番組の内容は、欽ちゃんの真骨頂というべき舞台コントだ。出演にあたり、萩本さんから提示された条件は、主演を「(女優の)田中美佐子にする」というものだった。萩本さんは、明治座での公演などを通じて、田中さんの“コメディエンヌ”としての才能を高く評価しており、田中さんを主演に起用すれば、視聴率30%が取れるというのだ。

その後、今注目のクリエーティブ集団・猪子寿之さん率いる「チームラボ」が、CGによる舞台セットを制作するなど、7月のオンエアに向けて、準備は着々と進んでいったが、一方で、さまざまな“事件”が起きる。まず、3月10日には、萩本さんの相方、坂上二郎さんが脳梗塞で亡くなる。その翌日、3月11日には、あの東日本大震災が起きた。

そして、極めつきが、番組収録本番の前々日に、主演の田中美佐子さんが萩本さんの元を訪れ、番組を降板したいと伝えたのだ。結局、番組は田中さん抜きでやることになった。

映画のテーマは?

映画の副題は、「誰も知らない、萩本欽一」 。画像をクリックすると、『We Love Television?』公式ページにジャンプします(画像:©2017日本テレビ放送網)

今回の映画『We Love Television?』は、その2011年の番組を受けてのドキュメンタリー映画だ。映画の中で「視聴率30%の番組のつくりかた」が解明されるのかも気になるところだが、さらに興味深いのは、映画の副題にもなっている「誰も知らない、萩本欽一」、つまり、萩本欽一の人間像が克明な映像で映し出されているというのだ。土屋さんいわく、「萩本欽一を追ったドキュメンタリーは今までにもあったが、今回の映画は、これまでにない、ありえない深さ」だという。

実は、2011年の番組出演のオファー時に、土屋さんは萩本さんに「番組のメイキング映像に使うので、何か思いついたり、こうしようと思ったらカメラをまわしてください」と伝え、自撮り用のビデオカメラを手渡した。

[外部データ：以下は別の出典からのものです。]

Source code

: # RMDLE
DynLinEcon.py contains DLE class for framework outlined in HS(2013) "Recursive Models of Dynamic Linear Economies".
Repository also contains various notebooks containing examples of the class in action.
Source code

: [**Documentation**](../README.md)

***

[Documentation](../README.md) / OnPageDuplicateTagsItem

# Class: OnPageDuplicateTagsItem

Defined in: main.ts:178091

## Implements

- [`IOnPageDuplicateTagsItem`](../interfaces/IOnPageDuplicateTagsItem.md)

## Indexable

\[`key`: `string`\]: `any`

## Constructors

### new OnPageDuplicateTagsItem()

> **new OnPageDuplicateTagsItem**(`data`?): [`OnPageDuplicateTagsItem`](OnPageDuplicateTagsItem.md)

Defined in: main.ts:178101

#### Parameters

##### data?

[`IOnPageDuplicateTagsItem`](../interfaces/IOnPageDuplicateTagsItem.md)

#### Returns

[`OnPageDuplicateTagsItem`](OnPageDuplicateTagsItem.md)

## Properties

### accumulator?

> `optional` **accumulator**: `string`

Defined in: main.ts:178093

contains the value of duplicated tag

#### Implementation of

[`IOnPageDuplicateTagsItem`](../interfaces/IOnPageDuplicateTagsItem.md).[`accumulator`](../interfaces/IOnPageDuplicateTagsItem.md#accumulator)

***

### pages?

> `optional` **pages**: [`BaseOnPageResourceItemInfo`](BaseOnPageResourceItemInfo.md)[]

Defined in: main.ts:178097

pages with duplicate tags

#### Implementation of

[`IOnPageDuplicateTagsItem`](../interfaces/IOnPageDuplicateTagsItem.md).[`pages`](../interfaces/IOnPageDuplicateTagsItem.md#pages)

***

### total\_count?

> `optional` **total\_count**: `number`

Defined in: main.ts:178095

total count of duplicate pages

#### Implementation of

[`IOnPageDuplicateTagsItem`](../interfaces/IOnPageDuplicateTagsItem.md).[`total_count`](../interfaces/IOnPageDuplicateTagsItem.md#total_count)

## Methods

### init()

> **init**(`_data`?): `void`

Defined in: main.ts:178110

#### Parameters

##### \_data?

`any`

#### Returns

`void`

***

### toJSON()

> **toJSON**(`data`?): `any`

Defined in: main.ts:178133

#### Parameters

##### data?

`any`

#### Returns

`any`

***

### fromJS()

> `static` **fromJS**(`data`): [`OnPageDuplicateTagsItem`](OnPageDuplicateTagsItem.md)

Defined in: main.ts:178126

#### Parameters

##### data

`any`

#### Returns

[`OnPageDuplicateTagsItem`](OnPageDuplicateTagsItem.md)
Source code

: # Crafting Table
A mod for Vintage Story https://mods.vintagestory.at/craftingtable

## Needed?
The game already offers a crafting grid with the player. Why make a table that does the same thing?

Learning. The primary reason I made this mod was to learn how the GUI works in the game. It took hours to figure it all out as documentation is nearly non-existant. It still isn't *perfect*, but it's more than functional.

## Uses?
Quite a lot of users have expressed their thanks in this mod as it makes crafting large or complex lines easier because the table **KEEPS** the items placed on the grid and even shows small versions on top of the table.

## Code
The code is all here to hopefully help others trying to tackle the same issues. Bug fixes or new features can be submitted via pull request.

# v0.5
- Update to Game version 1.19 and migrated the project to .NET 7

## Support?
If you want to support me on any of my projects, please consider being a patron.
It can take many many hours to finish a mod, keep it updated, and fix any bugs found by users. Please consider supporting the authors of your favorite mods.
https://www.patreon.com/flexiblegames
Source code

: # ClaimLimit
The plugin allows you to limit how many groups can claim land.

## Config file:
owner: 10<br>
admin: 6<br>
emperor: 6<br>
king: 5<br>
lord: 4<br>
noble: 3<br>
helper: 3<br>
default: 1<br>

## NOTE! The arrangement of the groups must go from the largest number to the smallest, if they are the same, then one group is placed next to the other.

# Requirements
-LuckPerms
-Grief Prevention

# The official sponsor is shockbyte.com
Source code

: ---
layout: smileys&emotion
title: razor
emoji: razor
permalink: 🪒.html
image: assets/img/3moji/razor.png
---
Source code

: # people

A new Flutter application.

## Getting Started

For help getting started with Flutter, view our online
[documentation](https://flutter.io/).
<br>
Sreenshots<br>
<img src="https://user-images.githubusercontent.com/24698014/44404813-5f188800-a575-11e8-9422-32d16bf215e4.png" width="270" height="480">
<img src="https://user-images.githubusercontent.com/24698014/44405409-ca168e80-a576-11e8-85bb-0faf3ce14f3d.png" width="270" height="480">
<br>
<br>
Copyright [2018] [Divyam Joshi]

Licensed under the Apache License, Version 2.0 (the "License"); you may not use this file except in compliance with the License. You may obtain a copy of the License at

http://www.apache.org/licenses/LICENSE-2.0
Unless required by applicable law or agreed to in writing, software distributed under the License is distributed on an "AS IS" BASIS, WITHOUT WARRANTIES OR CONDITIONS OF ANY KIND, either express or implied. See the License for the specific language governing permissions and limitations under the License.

すると、番組準備中の半年間、萩本さんは、ほかの仕事をせず、集中していたこともあり、必要以上にカメラを回してくれたので、結果として10時間を超える膨大な量の自撮り映像が残った。そこには、坂上さんの葬儀の様子や、震災発生の日の夜に何を思っていたのか、田中美佐子さんが降板を伝えに来たときにどのように対応したかなど、素顔の萩本欽一に迫る、貴重な映像が含まれていた。